Document images with source code
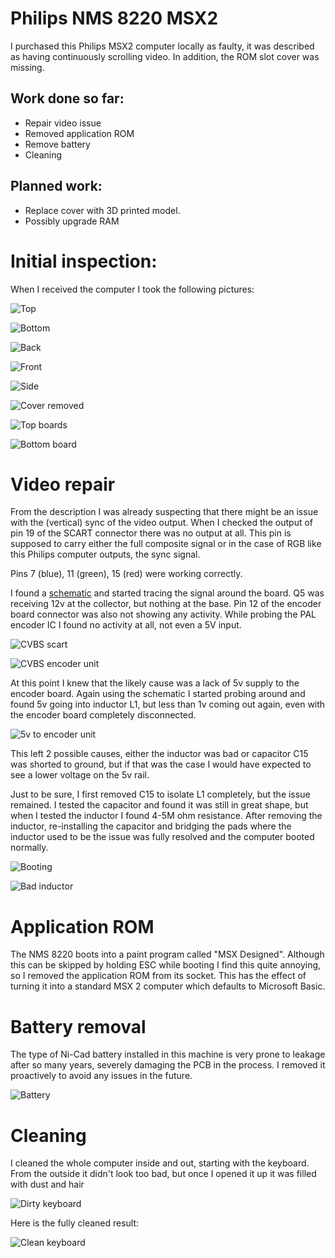 # Philips NMS 8220 MSX2
I purchased this Philips MSX2 computer locally as faulty, it was described as having continuously scrolling video. In addition, the ROM slot cover was missing. 

## Work done so far:
+ Repair video issue
+ Removed application ROM
+ Remove battery
+ Cleaning

## Planned work:
+ Replace cover with 3D printed model.
+ Possibly upgrade RAM

# Initial inspection:
When I received the computer I took the following pictures:

![Top](img_001.jpg)

![Bottom](img_002.jpg)

![Back](img_003.jpg)

![Front](img_004.jpg)

![Side](img_005.jpg)

![Cover removed](img_006.jpg)

![Top boards](img_008.jpg)

![Bottom board](img_010.jpg)

# Video repair
From the description I was already suspecting that there might be an issue with the (vertical) sync of the video output. When I checked the output of pin 19 of the SCART connector there was no output at all. This pin is supposed to carry either the full composite signal or in the case of RGB like this Philips computer outputs, the sync signal. 

Pins 7 (blue), 11 (green), 15 (red) were working correctly.

I found a [schematic](https://archive.org/details/philipsnms8220sm) and started tracing the signal around the board. Q5 was receiving 12v at the collector, but nothing at the base. Pin 12 of the encoder board connector was also not showing any activity. While probing the PAL encoder IC I found no activity at all, not even a 5V input.

![CVBS scart](img_014.jpg)

![CVBS encoder unit](img_015.png)

At this point I knew that the likely cause was a lack of 5v supply to the encoder board. Again using the schematic I started probing around and found 5v going into inductor L1, but less than 1v coming out again, even with the encoder board completely disconnected.

![5v to encoder unit](img_016.jpg)

This left 2 possible causes, either the inductor was bad or capacitor C15 was shorted to ground, but if that was the case I would have expected to see a lower voltage on the 5v rail. 

Just to be sure, I first removed C15 to isolate L1 completely, but the issue remained. I tested the capacitor and found it was still in great shape, but when I tested the inductor I found 4-5M ohm resistance. After removing the inductor, re-installing the capacitor and bridging the pads where the inductor used to be the issue was fully resolved and the computer booted normally.

![Booting](img_009.jpg)

![Bad inductor](img_011.jpg)

# Application ROM

The NMS 8220 boots into a paint program called "MSX Designed". Although this can be skipped by holding ESC while booting I find this quite annoying, so I removed the application ROM from its socket. This has the effect of turning it into a standard MSX 2 computer which defaults to Microsoft Basic.

# Battery removal

The type of Ni-Cad battery installed in this machine is very prone to leakage after so many years, severely damaging the PCB in the process. I removed it proactively to avoid any issues in the future. 

![Battery](img_007.jpg)

# Cleaning

I cleaned the whole computer inside and out, starting with the keyboard. From the outside it didn't look too bad, but once I opened it up it was filled with dust and hair

![Dirty keyboard](img_012.jpg)

Here is the fully cleaned result:

![Clean keyboard](img_013.jpg)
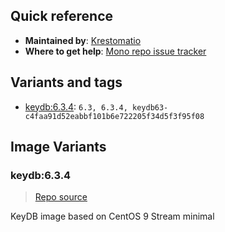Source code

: ## Quick reference
- **Maintained by**:
[Krestomatio](https://krestomatio.com)
- **Where to get help**:
[Mono repo issue tracker](https://github.com/krestomatio/container_builder/issues)

## Variants and tags
- [keydb:6.3.4](#keydb634): `6.3, 6.3.4, keydb63-c4faa91d52eabbf101b6e722205f34d5f3f95f08`


## Image Variants
### keydb:6.3.4
> [Repo source](https://github.com/krestomatio/container_builder/tree/master/keydb/keydb63)

KeyDB image based on CentOS 9 Stream minimal

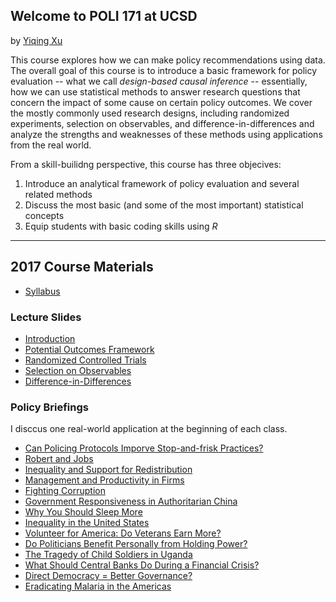 ## Welcome to POLI 171 at UCSD

by [Yiqing Xu](http://yiqingxu.org/)

This course explores how we can make policy recommendations using
data. The overall goal of this course is to introduce a basic
framework for policy evaluation -- what we call *design-based causal
inference* -- essentially, how we can use statistical methods to answer
research questions that concern the impact of some cause on certain
policy outcomes. We cover the mostly commonly used research designs,
including randomized experiments, selection on observables, and
difference-in-differences and analyze the strengths and weaknesses of
these methods using applications from the real world.

From a skill-builidng perspective, this course has three objecives:
1. Introduce an analytical framework of policy evaluation and several
related methods
2. Discuss the most basic (and some of the most important) statistical
concepts
3. Equip students with basic coding skills using *R*

---

## 2017 Course Materials

* [Syllabus](./2017spring/Syllabus_17.pdf)

### Lecture Slides

* [Introduction](./2017spring/01_intro.pdf)
* [Potential Outcomes Framework](./2017spring/02_po.pdf)
* [Randomized Controlled Trials](./2017spring/03_rct.pdf)
* [Selection on Observables](./2017spring/04_soo.pdf)
* [Difference-in-Differences](./2017spring/05_did.pdf)

### Policy Briefings

I disccus one real-world application at the beginning of each class.

* [Can Policing Protocols Imporve Stop-and-frisk Practices?](./2017spring/PB01_stop_frisk.pdf)
* [Robert and Jobs](./2017spring/PB02_robot_jobs.pdf)
* [Inequality and Support for Redistribution](./2017spring/PB03_inequality.pdf)
* [Management and Productivity in Firms](./2017spring/PB04_management.pdf)
* [Fighting Corruption](./2017spring/PB05_corruption.pdf)
* [Government Responsiveness in Authoritarian China](./2017spring/PB06_responsiveness.pdf)
* [Why You Should Sleep More](./2017spring/PB07_sleep.pdf)
* [Inequality in the United States](./2017spring/PB08_inequality.pdf)
* [Volunteer for America: Do Veterans Earn More?](./2017spring/PB09_veteran.pdf)
* [Do Politicians Benefit Personally from Holding Power?](./2017spring/PB10_mp_wealth.pdf)
* [The Tragedy of Child Soldiers in Uganda](./2017spring/PB11_child_soldier.pdf)
* [What Should Central Banks Do During a Financial Crisis?](./2017spring/PB12_bank_run.pdf)
* [Direct Democracy = Better Governance?](./2017spring/PB13_tax_assesser.pdf)
* [Eradicating Malaria in the Americas](./2017spring/PB14_malaria.pdf)


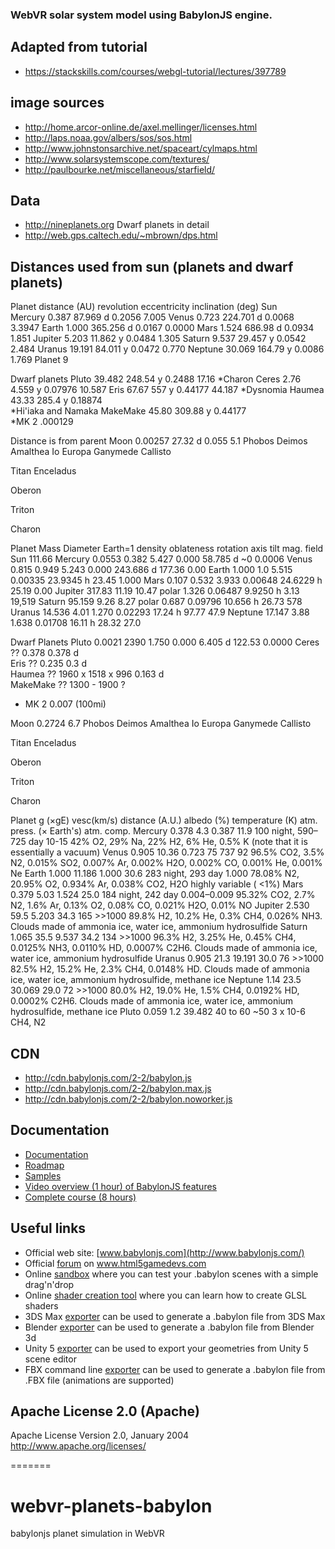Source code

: 
### WebVR solar system model using BabylonJS engine.

## Adapted from tutorial
- https://stackskills.com/courses/webgl-tutorial/lectures/397789

## image sources
- http://home.arcor-online.de/axel.mellinger/licenses.html
- http://laps.noaa.gov/albers/sos/sos.html
- http://www.johnstonsarchive.net/spaceart/cylmaps.html
- http://www.solarsystemscope.com/textures/
- http://paulbourke.net/miscellaneous/starfield/


## Data 
 - http://nineplanets.org
 Dwarf planets in detail
 - http://web.gps.caltech.edu/~mbrown/dps.html



## Distances used from sun (planets and dwarf planets)
Planet	distance (AU)	revolution	eccentricity	inclination (deg)
Sun				
Mercury			0.387	87.969 d		0.2056		7.005
Venus			0.723	224.701 d		0.0068		3.3947
Earth			1.000	365.256 d		0.0167		0.0000
Mars			1.524	686.98 d		0.0934		1.851
Jupiter			5.203	11.862 y		0.0484		1.305
Saturn			9.537	29.457 y		0.0542		2.484
Uranus			19.191	84.011 y		0.0472		0.770
Neptune			30.069	164.79 y		0.0086		1.769
Planet 9

Dwarf planets
Pluto			39.482	248.54 y		0.2488		17.16
*Charon
Ceres			2.76	4.559 y			0.07976 	10.587
Eris			67.67 	557 y			0.44177 	44.187
*Dysnomia
Haumea			43.33 	285.4 y			0.18874 	
*Hi'iaka and Namaka
MakeMake		45.80 	309.88 y		0.44177 	
*MK 2			.000129

Distance is from parent 
Moon			0.00257	27.32 d			0.055 		5.1
Phobos
Deimos
Amalthea
Io
Europa
Ganymede
Callisto

Titan
Enceladus

Oberon

Triton

Charon

Planet		Mass	Diameter Earth=1	density	oblateness	rotation	axis tilt	mag. field
Sun					111.66
Mercury		0.0553	0.382				5.427	0.000		58.785 d	~0			0.0006
Venus		0.815	0.949				5.243	0.000		243.686 d	177.36		0.00
Earth		1.000	1.0					5.515	0.00335		23.9345 h	23.45		1.000
Mars		0.107	0.532				3.933	0.00648		24.6229 h	25.19		0.00
Jupiter		317.83	11.19 10.47 polar	1.326	0.06487		9.9250 h	3.13		19,519
Saturn		95.159	9.26 8.27 polar		0.687	0.09796		10.656 h	26.73		578
Uranus		14.536	4.01				1.270	0.02293		17.24 h		97.77		47.9
Neptune		17.147	3.88				1.638	0.01708		16.11 h		28.32		27.0

Dwarf Planets
Pluto		0.0021	2390				1.750	0.000		6.405 d		122.53		0.0000
Ceres		??									0.378 		0.378 d 	
Eris		??		0.235									0.3 d 		
Haumea		??		1960 x 1518 x 996 						0.163 d		
MakeMake	??		1300 - 1900										?
* MK 2 				0.007 (100mi)

Moon				0.2724 												6.7 
Phobos
Deimos
Amalthea
Io
Europa
Ganymede
Callisto

Titan
Enceladus

Oberon

Triton

Charon

Planet	g (×gE)	vesc(km/s)	distance (A.U.)	albedo (%)	temperature (K)	atm. press. (× Earth's)	atm. comp.
Mercury	0.378	4.3	0.387	11.9	100 night, 590–725 day	10-15	42% O2, 29% Na, 22% H2, 6% He, 0.5% K (note that it is essentially a vacuum)
Venus	0.905	10.36	0.723	75	737	92	96.5% CO2, 3.5% N2,
0.015% SO2, 0.007% Ar, 0.002% H2O, 0.002% CO, 0.001% He, 0.001% Ne
Earth	1.000	11.186	1.000	30.6	283 night, 293 day	1.000	78.08% N2, 20.95% O2, 
0.934% Ar, 0.038% CO2, 
H2O highly variable ( <1%)
Mars	0.379	5.03	1.524	25.0	184 night, 242 day	0.004–0.009	95.32% CO2, 2.7% N2, 1.6% Ar, 
0.13% O2, 0.08% CO, 0.021% H2O, 0.01% NO
Jupiter	2.530	59.5	5.203	34.3	165	>>1000	89.8% H2, 10.2% He, 
0.3% CH4, 0.026% NH3. Clouds made of ammonia ice, water ice, ammonium hydrosulfide
Saturn	1.065	35.5	9.537	34.2	134	>>1000	96.3% H2, 3.25% He, 
0.45% CH4, 0.0125% NH3, 0.0110% HD, 0.0007% C2H6. Clouds made of ammonia ice, water ice, ammonium hydrosulfide
Uranus	0.905	21.3	19.191	30.0	76	>>1000	82.5% H2, 15.2% He, 2.3% CH4, 
0.0148% HD. Clouds made of ammonia ice, water ice, ammonium hydrosulfide, methane ice
Neptune	1.14	23.5	30.069	29.0	72	>>1000	80.0% H2, 19.0% He, 1.5% CH4, 
0.0192% HD, 0.0002% C2H6. Clouds made of ammonia ice, water ice, ammonium hydrosulfide, methane ice
Pluto	0.059	1.2	39.482	40 to 60	~50	3 x 10-6	CH4, N2

## CDN
- http://cdn.babylonjs.com/2-2/babylon.js
- http://cdn.babylonjs.com/2-2/babylon.max.js
- http://cdn.babylonjs.com/2-2/babylon.noworker.js


## Documentation
- [Documentation](http://doc.babylonjs.com)
- [Roadmap](http://doc.babylonjs.com/generals/Roadmap)
- [Samples](https://github.com/BabylonJS/Samples)
- [Video overview (1 hour) of BabylonJS features](http://www.youtube.com/watch?v=z80TYMqsdEM)
- [Complete course (8 hours)](http://www.microsoftvirtualacademy.com/training-courses/introduction-to-webgl-3d-with-html5-and-babylon-js)

## Useful links

 - Official web site: [www.babylonjs.com](http://www.babylonjs.com/)
 - Official [forum](http://www.html5gamedevs.com/forum/16-babylonjs/) on www.html5gamedevs.com
 - Online [sandbox](http://www.babylonjs.com/sandbox) where you can test your .babylon scenes with a simple drag'n'drop
 - Online [shader creation tool](http://www.babylonjs.com/cyos/) where you can learn how to create GLSL shaders
 - 3DS Max [exporter](https://github.com/BabylonJS/Babylon.js/tree/master/Exporters/3ds%20Max) can be used to generate a .babylon file from 3DS Max
 - Blender [exporter](https://github.com/BabylonJS/Babylon.js/tree/master/Exporters/Blender) can be used to generate a .babylon file from Blender 3d
 - Unity 5 [exporter](https://github.com/BabylonJS/Babylon.js/tree/master/Exporters/Unity%205) can be used to export your geometries from Unity 5 scene editor
 - FBX command line [exporter](https://github.com/BabylonJS/Babylon.js/tree/master/Exporters/FBX) can be used to generate a .babylon file from .FBX file (animations are supported)

## Apache License 2.0 (Apache)

Apache License
Version 2.0, January 2004
http://www.apache.org/licenses/


=======
# webvr-planets-babylon
babylonjs planet simulation in WebVR
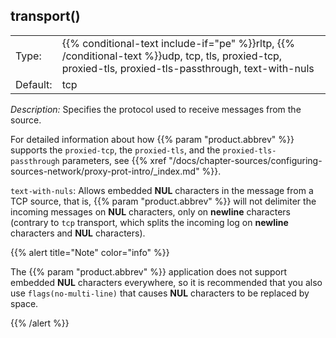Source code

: ---
---
<!-- DISCLAIMER: This file is based on the syslog-ng Open Source Edition documentation https://github.com/balabit/syslog-ng-ose-guides/commit/2f4a52ee61d1ea9ad27cb4f3168b95408fddfdf2 and is used under the terms of The syslog-ng Open Source Edition Documentation License. The file has been modified by Axoflow. -->

## transport()

|          |                                                                                                                                                                                     |
| -------- | ----------------------------------------------------------------------------------------------------------------------------------------------------------------------------------- |
| Type:    | {{% conditional-text include-if="pe" %}}rltp, {{% /conditional-text %}}udp, tcp, tls, proxied-tcp, proxied-tls, proxied-tls-passthrough, text-with-nuls |
| Default: | tcp                                                                                                                                                                                 |

*Description:* Specifies the protocol used to receive messages from the source.

For detailed information about how {{% param "product.abbrev" %}} supports the `proxied-tcp`, the `proxied-tls`, and the `proxied-tls-passthrough` parameters, see {{% xref "/docs/chapter-sources/configuring-sources-network/proxy-prot-intro/_index.md" %}}.


`text-with-nuls`: Allows embedded **NUL** characters in the message from a TCP source, that is, {{% param "product.abbrev" %}} will not delimiter the incoming messages on **NUL** characters, only on **newline** characters (contrary to `tcp` transport, which splits the incoming log on **newline** characters and **NUL** characters).

{{% alert title="Note" color="info" %}}

The {{% param "product.abbrev" %}} application does not support embedded **NUL** characters everywhere, so it is recommended that you also use `flags(no-multi-line)` that causes **NUL** characters to be replaced by space.

{{% /alert %}}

## EXERCISE PROMPT
After locating the line with "2. Discuss the" above, return that line and every later line through the one with "[Randomized Controlled Trials](./2017spring/03_rct.pdf)", word for word and with nothing else.

## ANSWER SECTION
2. Discuss the most basic (and some of the most important) statistical
concepts
3. Equip students with basic coding skills using *R*

---

## 2017 Course Materials

* [Syllabus](./2017spring/Syllabus_17.pdf)

### Lecture Slides

* [Introduction](./2017spring/01_intro.pdf)
* [Potential Outcomes Framework](./2017spring/02_po.pdf)
* [Randomized Controlled Trials](./2017spring/03_rct.pdf)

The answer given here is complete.